A Francophile, Spiegel learned French. In 2018, he and his son Hart received French citizenship through a clause in the naturalization laws that waives French residency requirements for applicants that contribute to the French culture or economy. In November 2022 he joined the board of directors for Gagosian Gallery.

=== Charity ===
In the same year, he gave $20 million to Stockton Scholars, a scholarship program in Stockton, California.
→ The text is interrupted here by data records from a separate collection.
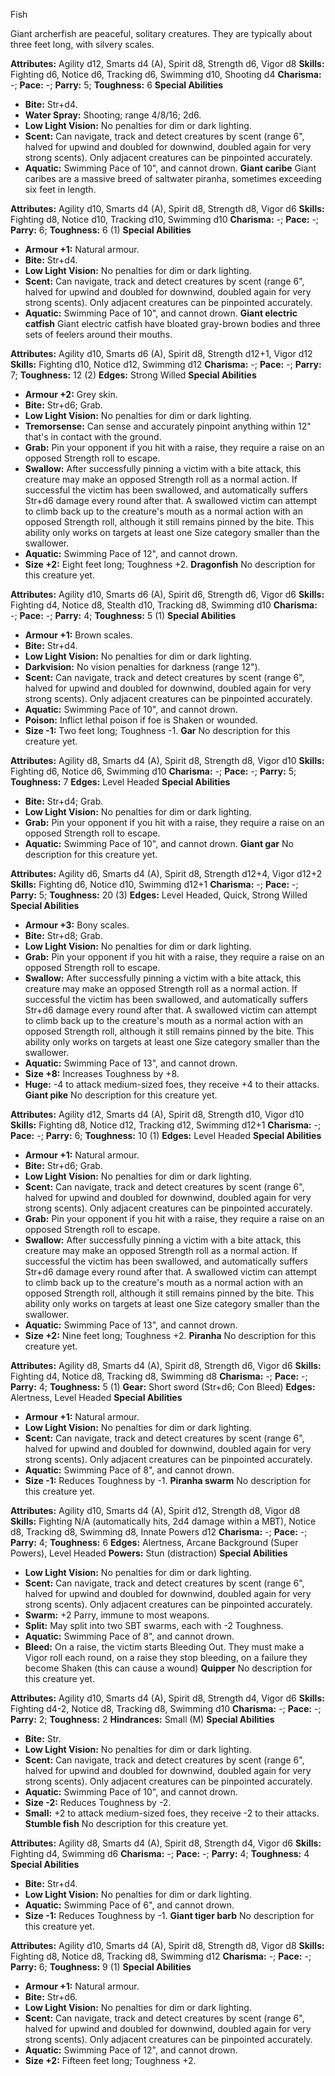 Fish

Giant archerfish are peaceful, solitary creatures. They are typically
about three feet long, with silvery scales.

**Attributes:** Agility d12, Smarts d4 (A), Spirit d8, Strength d6,
Vigor d8
**Skills:** Fighting d6, Notice d6, Tracking d6, Swimming d10, Shooting
d4
**Charisma:** -; **Pace:** -; **Parry:** 5; **Toughness:** 6
**Special Abilities**
- **Bite:** Str+d4.
- **Water Spray:** Shooting; range 4/8/16; 2d6.
- **Low Light Vision:** No penalties for dim or dark lighting.
- **Scent:** Can navigate, track and detect creatures by scent (range
6", halved for upwind and doubled for downwind, doubled again for very
strong scents). Only adjacent creatures can be pinpointed accurately.
- **Aquatic:** Swimming Pace of 10", and cannot drown.
**Giant caribe**
Giant caribes are a massive breed of saltwater piranha, sometimes
exceeding six feet in length.

**Attributes:** Agility d10, Smarts d4 (A), Spirit d8, Strength d8,
Vigor d6
**Skills:** Fighting d8, Notice d10, Tracking d10, Swimming d10
**Charisma:** -; **Pace:** -; **Parry:** 6; **Toughness:** 6 (1)
**Special Abilities**
- **Armour +1:** Natural armour.
- **Bite:** Str+d4.
- **Low Light Vision:** No penalties for dim or dark lighting.
- **Scent:** Can navigate, track and detect creatures by scent (range
6", halved for upwind and doubled for downwind, doubled again for very
strong scents). Only adjacent creatures can be pinpointed accurately.
- **Aquatic:** Swimming Pace of 10", and cannot drown.
**Giant electric catfish**
Giant electric catfish have bloated gray-brown bodies and three sets
of feelers around their mouths.

**Attributes:** Agility d10, Smarts d6 (A), Spirit d8, Strength d12+1,
Vigor d12
**Skills:** Fighting d10, Notice d12, Swimming d12
**Charisma:** -; **Pace:** -; **Parry:** 7; **Toughness:** 12 (2)
**Edges:** Strong Willed
**Special Abilities**
- **Armour +2:** Grey skin.
- **Bite:** Str+d6; Grab.
- **Low Light Vision:** No penalties for dim or dark lighting.
- **Tremorsense:** Can sense and accurately pinpoint anything within
12" that's in contact with the ground.
- **Grab:** Pin your opponent if you hit with a raise, they require a
raise on an opposed Strength roll to escape.
- **Swallow:** After successfully pinning a victim with a bite attack,
this creature may make an opposed Strength roll as a normal action. If
successful the victim has been swallowed, and automatically suffers
Str+d6 damage every round after that. A swallowed victim can attempt to
climb back up to the creature's mouth as a normal action with an
opposed Strength roll, although it still remains pinned by the bite.
This ability only works on targets at least one Size category smaller
than the swallower.
- **Aquatic:** Swimming Pace of 12", and cannot drown.
- **Size +2:** Eight feet long; Toughness +2.
**Dragonfish**
No description for this creature yet.

**Attributes:** Agility d10, Smarts d6 (A), Spirit d6, Strength d6,
Vigor d6
**Skills:** Fighting d4, Notice d8, Stealth d10, Tracking d8, Swimming
d10
**Charisma:** -; **Pace:** -; **Parry:** 4; **Toughness:** 5 (1)
**Special Abilities**
- **Armour +1:** Brown scales.
- **Bite:** Str+d4.
- **Low Light Vision:** No penalties for dim or dark lighting.
- **Darkvision:** No vision penalties for darkness (range 12").
- **Scent:** Can navigate, track and detect creatures by scent (range
6", halved for upwind and doubled for downwind, doubled again for very
strong scents). Only adjacent creatures can be pinpointed accurately.
- **Aquatic:** Swimming Pace of 10", and cannot drown.
- **Poison:** Inflict lethal poison if foe is Shaken or wounded.
- **Size -1:** Two feet long; Toughness -1.
**Gar**
No description for this creature yet.

**Attributes:** Agility d8, Smarts d4 (A), Spirit d8, Strength d8, Vigor
d10
**Skills:** Fighting d6, Notice d6, Swimming d10
**Charisma:** -; **Pace:** -; **Parry:** 5; **Toughness:** 7
**Edges:** Level Headed
**Special Abilities**
- **Bite:** Str+d4; Grab.
- **Low Light Vision:** No penalties for dim or dark lighting.
- **Grab:** Pin your opponent if you hit with a raise, they require a
raise on an opposed Strength roll to escape.
- **Aquatic:** Swimming Pace of 10", and cannot drown.
**Giant gar**
No description for this creature yet.

**Attributes:** Agility d6, Smarts d4 (A), Spirit d8, Strength d12+4,
Vigor d12+2
**Skills:** Fighting d6, Notice d10, Swimming d12+1
**Charisma:** -; **Pace:** -; **Parry:** 5; **Toughness:** 20 (3)
**Edges:** Level Headed, Quick, Strong Willed
**Special Abilities**
- **Armour +3:** Bony scales.
- **Bite:** Str+d8; Grab.
- **Low Light Vision:** No penalties for dim or dark lighting.
- **Grab:** Pin your opponent if you hit with a raise, they require a
raise on an opposed Strength roll to escape.
- **Swallow:** After successfully pinning a victim with a bite attack,
this creature may make an opposed Strength roll as a normal action. If
successful the victim has been swallowed, and automatically suffers
Str+d6 damage every round after that. A swallowed victim can attempt to
climb back up to the creature's mouth as a normal action with an
opposed Strength roll, although it still remains pinned by the bite.
This ability only works on targets at least one Size category smaller
than the swallower.
- **Aquatic:** Swimming Pace of 13", and cannot drown.
- **Size +8:** Increases Toughness by +8.
- **Huge:** -4 to attack medium-sized foes, they receive +4 to their
attacks.
**Giant pike**
No description for this creature yet.

**Attributes:** Agility d12, Smarts d4 (A), Spirit d8, Strength d10,
Vigor d10
**Skills:** Fighting d8, Notice d12, Tracking d12, Swimming d12+1
**Charisma:** -; **Pace:** -; **Parry:** 6; **Toughness:** 10 (1)
**Edges:** Level Headed
**Special Abilities**
- **Armour +1:** Natural armour.
- **Bite:** Str+d6; Grab.
- **Low Light Vision:** No penalties for dim or dark lighting.
- **Scent:** Can navigate, track and detect creatures by scent (range
6", halved for upwind and doubled for downwind, doubled again for very
strong scents). Only adjacent creatures can be pinpointed accurately.
- **Grab:** Pin your opponent if you hit with a raise, they require a
raise on an opposed Strength roll to escape.
- **Swallow:** After successfully pinning a victim with a bite attack,
this creature may make an opposed Strength roll as a normal action. If
successful the victim has been swallowed, and automatically suffers
Str+d6 damage every round after that. A swallowed victim can attempt to
climb back up to the creature's mouth as a normal action with an
opposed Strength roll, although it still remains pinned by the bite.
This ability only works on targets at least one Size category smaller
than the swallower.
- **Aquatic:** Swimming Pace of 13", and cannot drown.
- **Size +2:** Nine feet long; Toughness +2.
**Piranha**
No description for this creature yet.

**Attributes:** Agility d8, Smarts d4 (A), Spirit d8, Strength d6, Vigor
d6
**Skills:** Fighting d4, Notice d8, Tracking d8, Swimming d8
**Charisma:** -; **Pace:** -; **Parry:** 4; **Toughness:** 5 (1)
**Gear:** Short sword (Str+d6; Con Bleed)
**Edges:** Alertness, Level Headed
**Special Abilities**
- **Armour +1:** Natural armour.
- **Low Light Vision:** No penalties for dim or dark lighting.
- **Scent:** Can navigate, track and detect creatures by scent (range
6", halved for upwind and doubled for downwind, doubled again for very
strong scents). Only adjacent creatures can be pinpointed accurately.
- **Aquatic:** Swimming Pace of 8", and cannot drown.
- **Size -1:** Reduces Toughness by -1.
**Piranha swarm**
No description for this creature yet.

**Attributes:** Agility d10, Smarts d4 (A), Spirit d12, Strength d8,
Vigor d8
**Skills:** Fighting N/A (automatically hits, 2d4 damage within a MBT),
Notice d8, Tracking d8, Swimming d8, Innate Powers d12
**Charisma:** -; **Pace:** -; **Parry:** 4; **Toughness:** 6
**Edges:** Alertness, Arcane Background (Super Powers), Level Headed
**Powers:** Stun (distraction)
**Special Abilities**
- **Low Light Vision:** No penalties for dim or dark lighting.
- **Scent:** Can navigate, track and detect creatures by scent (range
6", halved for upwind and doubled for downwind, doubled again for very
strong scents). Only adjacent creatures can be pinpointed accurately.
- **Swarm:** +2 Parry, immune to most weapons.
- **Split:** May split into two SBT swarms, each with -2 Toughness.
- **Aquatic:** Swimming Pace of 8", and cannot drown.
- **Bleed:** On a raise, the victim starts Bleeding Out. They must make
a Vigor roll each round, on a raise they stop bleeding, on a failure
they become Shaken (this can cause a wound)
**Quipper**
No description for this creature yet.

**Attributes:** Agility d10, Smarts d4 (A), Spirit d8, Strength d4,
Vigor d6
**Skills:** Fighting d4-2, Notice d8, Tracking d8, Swimming d10
**Charisma:** -; **Pace:** -; **Parry:** 2; **Toughness:** 2
**Hindrances:** Small (M)
**Special Abilities**
- **Bite:** Str.
- **Low Light Vision:** No penalties for dim or dark lighting.
- **Scent:** Can navigate, track and detect creatures by scent (range
6", halved for upwind and doubled for downwind, doubled again for very
strong scents). Only adjacent creatures can be pinpointed accurately.
- **Aquatic:** Swimming Pace of 10", and cannot drown.
- **Size -2:** Reduces Toughness by -2.
- **Small:** +2 to attack medium-sized foes, they receive -2 to their
attacks.
**Stumble fish**
No description for this creature yet.

**Attributes:** Agility d8, Smarts d4 (A), Spirit d8, Strength d4, Vigor
d6
**Skills:** Fighting d4, Swimming d6
**Charisma:** -; **Pace:** -; **Parry:** 4; **Toughness:** 4
**Special Abilities**
- **Bite:** Str+d4.
- **Low Light Vision:** No penalties for dim or dark lighting.
- **Aquatic:** Swimming Pace of 6", and cannot drown.
- **Size -1:** Reduces Toughness by -1.
**Giant tiger barb**
No description for this creature yet.

**Attributes:** Agility d10, Smarts d4 (A), Spirit d8, Strength d8,
Vigor d8
**Skills:** Fighting d8, Notice d8, Tracking d8, Swimming d12
**Charisma:** -; **Pace:** -; **Parry:** 6; **Toughness:** 9 (1)
**Special Abilities**
- **Armour +1:** Natural armour.
- **Bite:** Str+d6.
- **Low Light Vision:** No penalties for dim or dark lighting.
- **Scent:** Can navigate, track and detect creatures by scent (range
6", halved for upwind and doubled for downwind, doubled again for very
strong scents). Only adjacent creatures can be pinpointed accurately.
- **Aquatic:** Swimming Pace of 12", and cannot drown.
- **Size +2:** Fifteen feet long; Toughness +2.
In 2022, at the Otis College of Art and Design commencement, Spiegel announced that he and Miranda Kerr would pay off the 2022 graduating class students' debt.

=== Controversy ===
In 2014, emails sent by Spiegel during his time at Stanford were leaked to Gawker. The emails included misogynistic and homophobic comments and openly encouraged getting women heavily drunk in an attempt to convince them to have sex. The emails included comments about getting his friends laid by wasted "sororisluts", and shooting lasers at "fat girls". He was also encouraging underage drinking.

Spiegel issued a statement responding to the controversy stating, "I'm obviously mortified and embarrassed that my idiotic emails during my fraternity days were made public. I have no excuse. I'm sorry I wrote them at the time and I was a jerk to have written them. They in no way reflect who I am today or my views towards women."